Exercise details – Copy out the lines of the material that include the string "Alguns".
+---+
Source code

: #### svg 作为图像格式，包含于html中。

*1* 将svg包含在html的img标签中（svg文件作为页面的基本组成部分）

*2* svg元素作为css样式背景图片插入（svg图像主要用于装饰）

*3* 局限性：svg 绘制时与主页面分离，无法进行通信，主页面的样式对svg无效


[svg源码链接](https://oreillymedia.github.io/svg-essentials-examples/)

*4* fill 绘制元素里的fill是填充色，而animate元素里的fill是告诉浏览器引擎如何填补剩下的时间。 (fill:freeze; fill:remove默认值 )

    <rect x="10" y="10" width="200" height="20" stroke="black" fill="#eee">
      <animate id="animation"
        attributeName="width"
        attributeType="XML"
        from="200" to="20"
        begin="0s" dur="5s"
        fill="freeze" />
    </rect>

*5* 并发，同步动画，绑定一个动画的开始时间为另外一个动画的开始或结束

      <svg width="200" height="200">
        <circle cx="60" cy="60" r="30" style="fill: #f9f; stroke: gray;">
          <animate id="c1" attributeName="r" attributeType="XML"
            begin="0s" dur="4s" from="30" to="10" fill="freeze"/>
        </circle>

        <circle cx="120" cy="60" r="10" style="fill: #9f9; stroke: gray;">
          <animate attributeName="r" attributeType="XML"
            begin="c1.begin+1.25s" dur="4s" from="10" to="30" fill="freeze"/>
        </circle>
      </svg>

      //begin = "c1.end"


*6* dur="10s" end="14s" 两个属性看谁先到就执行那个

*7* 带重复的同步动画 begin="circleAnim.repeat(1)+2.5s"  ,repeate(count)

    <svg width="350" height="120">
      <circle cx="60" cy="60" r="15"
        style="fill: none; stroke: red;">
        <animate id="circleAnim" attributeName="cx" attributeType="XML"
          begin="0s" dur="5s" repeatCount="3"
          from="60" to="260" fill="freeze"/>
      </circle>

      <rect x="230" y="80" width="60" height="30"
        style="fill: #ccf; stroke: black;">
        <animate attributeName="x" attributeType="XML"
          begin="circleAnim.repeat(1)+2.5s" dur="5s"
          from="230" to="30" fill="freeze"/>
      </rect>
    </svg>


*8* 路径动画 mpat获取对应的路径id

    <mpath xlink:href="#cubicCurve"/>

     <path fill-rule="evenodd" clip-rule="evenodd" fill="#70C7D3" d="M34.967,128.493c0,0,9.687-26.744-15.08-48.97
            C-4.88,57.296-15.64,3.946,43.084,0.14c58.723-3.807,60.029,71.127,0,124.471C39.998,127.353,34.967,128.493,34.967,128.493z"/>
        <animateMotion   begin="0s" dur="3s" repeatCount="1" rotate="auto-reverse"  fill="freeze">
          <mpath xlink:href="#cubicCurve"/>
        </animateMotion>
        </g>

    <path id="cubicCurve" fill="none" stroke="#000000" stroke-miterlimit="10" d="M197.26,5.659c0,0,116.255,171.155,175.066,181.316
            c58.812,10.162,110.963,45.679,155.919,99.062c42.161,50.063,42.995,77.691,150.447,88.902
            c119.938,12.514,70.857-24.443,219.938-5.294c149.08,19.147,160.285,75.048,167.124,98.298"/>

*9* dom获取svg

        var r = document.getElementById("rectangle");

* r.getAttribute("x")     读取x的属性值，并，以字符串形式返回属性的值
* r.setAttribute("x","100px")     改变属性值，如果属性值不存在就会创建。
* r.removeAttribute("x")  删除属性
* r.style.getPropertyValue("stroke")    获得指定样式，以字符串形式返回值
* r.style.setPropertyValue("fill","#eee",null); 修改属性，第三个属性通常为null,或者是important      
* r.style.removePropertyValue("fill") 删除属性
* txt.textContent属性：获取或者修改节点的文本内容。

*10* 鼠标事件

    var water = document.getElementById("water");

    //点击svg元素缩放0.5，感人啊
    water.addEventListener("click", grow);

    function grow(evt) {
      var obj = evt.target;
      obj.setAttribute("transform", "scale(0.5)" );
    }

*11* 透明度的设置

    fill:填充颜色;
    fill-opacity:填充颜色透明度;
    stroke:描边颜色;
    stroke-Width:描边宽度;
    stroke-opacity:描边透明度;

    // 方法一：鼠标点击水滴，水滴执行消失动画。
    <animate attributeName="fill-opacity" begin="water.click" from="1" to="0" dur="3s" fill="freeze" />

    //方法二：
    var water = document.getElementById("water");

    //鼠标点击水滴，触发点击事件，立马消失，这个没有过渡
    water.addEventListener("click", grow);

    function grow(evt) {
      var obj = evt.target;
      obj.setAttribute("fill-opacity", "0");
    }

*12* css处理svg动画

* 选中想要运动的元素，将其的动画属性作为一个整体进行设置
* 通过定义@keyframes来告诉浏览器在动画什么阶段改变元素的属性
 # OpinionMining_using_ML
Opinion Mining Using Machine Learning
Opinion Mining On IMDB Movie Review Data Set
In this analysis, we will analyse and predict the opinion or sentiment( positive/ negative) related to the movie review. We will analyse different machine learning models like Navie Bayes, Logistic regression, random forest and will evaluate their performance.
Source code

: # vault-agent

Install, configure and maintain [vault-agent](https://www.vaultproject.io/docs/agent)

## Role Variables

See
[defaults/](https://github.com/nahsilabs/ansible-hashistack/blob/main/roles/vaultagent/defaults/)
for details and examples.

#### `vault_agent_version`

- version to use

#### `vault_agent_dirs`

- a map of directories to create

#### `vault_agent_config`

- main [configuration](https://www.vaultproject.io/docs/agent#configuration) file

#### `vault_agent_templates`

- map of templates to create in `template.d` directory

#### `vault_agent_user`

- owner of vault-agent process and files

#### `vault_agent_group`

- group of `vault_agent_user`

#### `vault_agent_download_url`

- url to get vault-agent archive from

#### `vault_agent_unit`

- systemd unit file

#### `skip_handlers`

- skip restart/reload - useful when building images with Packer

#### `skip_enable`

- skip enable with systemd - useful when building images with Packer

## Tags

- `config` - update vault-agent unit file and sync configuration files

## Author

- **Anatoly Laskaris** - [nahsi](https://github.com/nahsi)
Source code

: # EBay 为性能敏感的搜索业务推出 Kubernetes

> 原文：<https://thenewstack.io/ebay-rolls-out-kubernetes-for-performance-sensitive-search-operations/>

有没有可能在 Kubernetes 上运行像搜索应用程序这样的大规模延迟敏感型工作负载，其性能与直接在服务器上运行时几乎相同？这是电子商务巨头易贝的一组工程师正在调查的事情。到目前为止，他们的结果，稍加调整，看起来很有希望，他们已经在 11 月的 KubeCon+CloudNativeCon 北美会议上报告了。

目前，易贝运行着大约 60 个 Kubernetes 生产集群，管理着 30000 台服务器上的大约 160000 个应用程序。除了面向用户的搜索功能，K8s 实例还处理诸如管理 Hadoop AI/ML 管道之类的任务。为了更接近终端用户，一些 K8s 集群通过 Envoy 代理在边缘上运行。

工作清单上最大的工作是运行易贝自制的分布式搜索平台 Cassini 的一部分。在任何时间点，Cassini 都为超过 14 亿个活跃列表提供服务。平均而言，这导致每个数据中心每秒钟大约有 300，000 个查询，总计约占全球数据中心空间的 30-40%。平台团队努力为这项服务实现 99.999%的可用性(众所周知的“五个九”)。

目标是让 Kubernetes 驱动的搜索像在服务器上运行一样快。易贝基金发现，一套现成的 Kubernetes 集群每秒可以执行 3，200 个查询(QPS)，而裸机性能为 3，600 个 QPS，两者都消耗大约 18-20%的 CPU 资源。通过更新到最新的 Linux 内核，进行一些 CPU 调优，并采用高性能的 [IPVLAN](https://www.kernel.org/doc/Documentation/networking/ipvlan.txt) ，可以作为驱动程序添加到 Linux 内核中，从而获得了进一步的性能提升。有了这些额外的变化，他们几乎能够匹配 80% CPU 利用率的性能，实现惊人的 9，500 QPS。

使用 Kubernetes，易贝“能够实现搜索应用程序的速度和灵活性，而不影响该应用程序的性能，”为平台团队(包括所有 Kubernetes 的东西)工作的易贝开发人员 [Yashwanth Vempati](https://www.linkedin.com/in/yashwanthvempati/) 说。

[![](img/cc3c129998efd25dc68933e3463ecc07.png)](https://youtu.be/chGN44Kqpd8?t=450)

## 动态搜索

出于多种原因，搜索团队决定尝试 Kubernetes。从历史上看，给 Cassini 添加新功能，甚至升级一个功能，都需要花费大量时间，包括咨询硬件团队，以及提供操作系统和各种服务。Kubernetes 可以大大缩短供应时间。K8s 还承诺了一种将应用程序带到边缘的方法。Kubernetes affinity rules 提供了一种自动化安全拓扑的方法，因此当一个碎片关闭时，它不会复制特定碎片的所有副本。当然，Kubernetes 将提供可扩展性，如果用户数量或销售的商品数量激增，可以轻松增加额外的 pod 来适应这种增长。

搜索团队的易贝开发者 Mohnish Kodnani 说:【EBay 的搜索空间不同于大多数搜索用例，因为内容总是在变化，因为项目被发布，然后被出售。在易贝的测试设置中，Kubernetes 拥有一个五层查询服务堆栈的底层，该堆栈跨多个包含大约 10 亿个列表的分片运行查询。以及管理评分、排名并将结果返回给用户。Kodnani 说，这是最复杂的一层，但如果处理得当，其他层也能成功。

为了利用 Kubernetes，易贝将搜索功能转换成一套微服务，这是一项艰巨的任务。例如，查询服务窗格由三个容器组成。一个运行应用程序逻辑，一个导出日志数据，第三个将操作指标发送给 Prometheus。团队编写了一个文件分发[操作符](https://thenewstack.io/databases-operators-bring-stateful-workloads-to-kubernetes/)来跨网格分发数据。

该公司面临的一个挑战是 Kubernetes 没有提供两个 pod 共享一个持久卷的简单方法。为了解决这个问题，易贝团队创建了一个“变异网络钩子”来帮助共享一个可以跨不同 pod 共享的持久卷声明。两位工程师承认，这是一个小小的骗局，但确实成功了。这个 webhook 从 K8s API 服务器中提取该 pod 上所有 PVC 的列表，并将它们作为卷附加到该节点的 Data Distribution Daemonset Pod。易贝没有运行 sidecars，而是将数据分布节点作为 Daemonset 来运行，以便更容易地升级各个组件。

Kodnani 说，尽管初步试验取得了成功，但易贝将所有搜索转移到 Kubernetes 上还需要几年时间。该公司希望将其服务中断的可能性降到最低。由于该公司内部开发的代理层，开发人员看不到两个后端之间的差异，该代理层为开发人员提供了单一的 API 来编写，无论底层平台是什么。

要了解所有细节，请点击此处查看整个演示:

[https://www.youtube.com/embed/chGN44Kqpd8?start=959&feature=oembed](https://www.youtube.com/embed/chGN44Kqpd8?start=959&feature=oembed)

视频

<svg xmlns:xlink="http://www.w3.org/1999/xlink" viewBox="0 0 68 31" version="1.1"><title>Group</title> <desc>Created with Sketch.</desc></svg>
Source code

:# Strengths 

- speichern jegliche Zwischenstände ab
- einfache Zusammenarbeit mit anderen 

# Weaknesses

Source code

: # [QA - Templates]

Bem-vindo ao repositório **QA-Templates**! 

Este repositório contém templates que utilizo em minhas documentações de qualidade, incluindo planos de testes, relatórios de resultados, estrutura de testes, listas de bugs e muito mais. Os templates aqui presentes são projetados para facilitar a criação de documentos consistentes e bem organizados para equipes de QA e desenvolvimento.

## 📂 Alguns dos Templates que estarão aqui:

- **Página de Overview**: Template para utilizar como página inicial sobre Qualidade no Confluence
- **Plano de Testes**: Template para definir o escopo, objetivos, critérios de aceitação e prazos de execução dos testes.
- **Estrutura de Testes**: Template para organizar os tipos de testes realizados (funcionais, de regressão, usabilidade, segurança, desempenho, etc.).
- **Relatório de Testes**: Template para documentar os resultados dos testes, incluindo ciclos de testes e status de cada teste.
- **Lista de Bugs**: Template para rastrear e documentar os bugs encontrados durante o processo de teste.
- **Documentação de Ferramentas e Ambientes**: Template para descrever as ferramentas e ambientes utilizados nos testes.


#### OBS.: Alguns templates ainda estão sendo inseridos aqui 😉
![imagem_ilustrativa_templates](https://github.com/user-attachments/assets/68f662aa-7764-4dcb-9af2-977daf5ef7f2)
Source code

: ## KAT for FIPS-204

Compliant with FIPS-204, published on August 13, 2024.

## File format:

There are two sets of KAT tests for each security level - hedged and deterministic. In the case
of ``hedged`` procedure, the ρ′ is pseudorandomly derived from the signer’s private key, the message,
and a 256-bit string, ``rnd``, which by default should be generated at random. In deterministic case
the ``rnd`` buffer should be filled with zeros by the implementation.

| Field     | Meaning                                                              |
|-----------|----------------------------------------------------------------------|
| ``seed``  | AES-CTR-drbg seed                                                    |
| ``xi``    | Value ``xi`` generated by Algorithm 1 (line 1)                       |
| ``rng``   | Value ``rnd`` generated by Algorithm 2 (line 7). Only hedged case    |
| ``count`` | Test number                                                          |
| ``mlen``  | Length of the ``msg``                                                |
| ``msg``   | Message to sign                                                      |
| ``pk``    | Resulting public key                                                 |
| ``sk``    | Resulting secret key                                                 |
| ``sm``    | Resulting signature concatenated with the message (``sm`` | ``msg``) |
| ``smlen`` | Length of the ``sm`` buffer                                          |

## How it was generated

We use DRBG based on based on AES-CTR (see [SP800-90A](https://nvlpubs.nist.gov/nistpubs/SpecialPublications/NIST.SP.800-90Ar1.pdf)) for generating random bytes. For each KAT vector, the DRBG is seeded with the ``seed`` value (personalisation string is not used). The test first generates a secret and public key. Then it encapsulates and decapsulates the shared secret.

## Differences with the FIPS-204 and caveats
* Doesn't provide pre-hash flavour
+---+
Output of the task –
## 📂 Alguns dos Templates que estarão aqui:
#### OBS.: Alguns templates ainda estão sendo inseridos aqui 😉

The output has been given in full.